The distribution of political ads collected by
Conclusion
In the previous sections, I contextualized Facebook’s unarchivability on one hand, and its tight control on the types of data it makes public on the other, in wider discussions on the critical importance of web archiving for historical research. After datafication, access to information that until recently was in the public domain and worthy of preservation by memory institutions, now greatly depends on platforms’ benevolence. Following Couldry and Mejias’ (2019) notion of data colonialism, I argued that platform’s control over access to public data resembles the power of colonial archives’ ability to keep citizens away from information until its contents become the realm of the depoliticized past. Since memory institutions are unable to reclaim their role as archons of public digital media after datafication, it is the role of social media researchers, who are already committed to research ethics and to respecting users’ privacy, to cross disciplinary boundaries and engage in archival work through building counter-archives and making them available for public scrutiny. For without such scholarly intervention, the implication of platform lockout might be the de-historization (and subsequently, de-politization) of social media research, and a growing dependence on Facebook’s self-assumed role as the contemporary archon of public data.

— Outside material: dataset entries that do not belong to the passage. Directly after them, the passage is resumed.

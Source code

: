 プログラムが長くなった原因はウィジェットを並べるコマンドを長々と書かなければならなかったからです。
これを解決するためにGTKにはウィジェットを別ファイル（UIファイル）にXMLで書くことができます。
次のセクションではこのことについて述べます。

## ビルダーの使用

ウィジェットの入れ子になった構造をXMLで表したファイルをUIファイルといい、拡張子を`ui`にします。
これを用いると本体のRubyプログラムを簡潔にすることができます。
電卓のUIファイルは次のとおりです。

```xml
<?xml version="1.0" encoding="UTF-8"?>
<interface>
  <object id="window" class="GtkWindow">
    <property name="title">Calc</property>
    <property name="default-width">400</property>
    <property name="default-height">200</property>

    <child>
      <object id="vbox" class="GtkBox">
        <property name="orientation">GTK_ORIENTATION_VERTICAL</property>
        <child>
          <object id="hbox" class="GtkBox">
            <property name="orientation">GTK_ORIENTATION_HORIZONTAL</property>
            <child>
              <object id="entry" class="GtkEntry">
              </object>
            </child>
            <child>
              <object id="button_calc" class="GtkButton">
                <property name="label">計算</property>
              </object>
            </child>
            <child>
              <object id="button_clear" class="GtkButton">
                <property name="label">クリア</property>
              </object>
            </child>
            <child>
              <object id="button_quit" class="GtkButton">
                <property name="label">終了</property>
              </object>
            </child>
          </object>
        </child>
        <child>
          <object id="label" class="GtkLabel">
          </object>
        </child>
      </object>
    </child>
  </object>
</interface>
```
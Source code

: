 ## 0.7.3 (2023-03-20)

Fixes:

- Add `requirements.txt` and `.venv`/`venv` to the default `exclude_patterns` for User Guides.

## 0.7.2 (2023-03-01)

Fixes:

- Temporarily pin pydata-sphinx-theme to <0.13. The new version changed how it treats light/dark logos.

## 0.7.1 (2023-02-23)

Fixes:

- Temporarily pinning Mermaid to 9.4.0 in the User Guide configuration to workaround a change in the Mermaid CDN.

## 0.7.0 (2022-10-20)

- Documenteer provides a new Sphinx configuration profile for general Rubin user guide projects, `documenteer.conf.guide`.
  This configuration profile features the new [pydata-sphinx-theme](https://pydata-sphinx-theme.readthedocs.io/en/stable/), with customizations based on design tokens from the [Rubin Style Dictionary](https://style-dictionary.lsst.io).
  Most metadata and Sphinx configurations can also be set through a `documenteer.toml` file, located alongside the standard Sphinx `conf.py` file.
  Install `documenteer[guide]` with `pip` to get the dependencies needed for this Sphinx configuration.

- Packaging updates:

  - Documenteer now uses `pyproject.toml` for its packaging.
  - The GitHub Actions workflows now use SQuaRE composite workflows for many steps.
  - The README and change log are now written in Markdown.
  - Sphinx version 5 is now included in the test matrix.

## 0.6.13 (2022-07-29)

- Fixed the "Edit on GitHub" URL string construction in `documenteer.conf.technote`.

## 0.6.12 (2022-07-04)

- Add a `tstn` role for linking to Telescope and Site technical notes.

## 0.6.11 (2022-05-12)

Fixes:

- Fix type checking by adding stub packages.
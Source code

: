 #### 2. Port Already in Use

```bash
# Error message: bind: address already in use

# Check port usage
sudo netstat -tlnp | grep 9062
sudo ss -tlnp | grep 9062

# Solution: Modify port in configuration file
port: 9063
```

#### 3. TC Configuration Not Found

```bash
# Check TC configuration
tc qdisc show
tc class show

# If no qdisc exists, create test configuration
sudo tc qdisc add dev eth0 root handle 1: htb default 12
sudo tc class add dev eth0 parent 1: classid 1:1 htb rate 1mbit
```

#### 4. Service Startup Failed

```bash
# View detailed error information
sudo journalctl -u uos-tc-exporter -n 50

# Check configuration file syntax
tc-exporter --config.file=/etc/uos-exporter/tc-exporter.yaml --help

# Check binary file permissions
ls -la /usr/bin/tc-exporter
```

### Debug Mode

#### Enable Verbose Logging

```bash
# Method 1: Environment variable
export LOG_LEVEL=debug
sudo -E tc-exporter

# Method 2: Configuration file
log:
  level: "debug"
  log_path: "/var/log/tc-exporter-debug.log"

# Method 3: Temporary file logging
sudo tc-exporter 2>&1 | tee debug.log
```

Critics of the approach may argue that instead of a method, what is being proposed is a form of civic engagement and political action (Milan and van der Velden, 2016). Indeed, the question of legitimacy is raised when establishing collections that are not only intended for individual use. Compared with API-based research, the need to build collections that are public-facing puts additional burden on researchers’ shoulders. Since institutional archives cannot build agonistic archives, individual researchers are now burdened with both the archivist’s and the activist’s tasks. It is the role of scholars to not only take responsibility for the ethics of data extraction and sharing, but also for the accessibility, transparency and sustainability of their collections. Researchers might be deterred from the legal responsibilities involving the republishing of Facebook data, and from assuming the archivists’ duties to describe, order and lend long-term access to their archives. Future research infrastructure for maintaining and sharing scholarly archives of social media may take this burden off individual researchers’ shoulders, for example, by developing new standards for indexing, describing and licensing access to counter-archiving projects.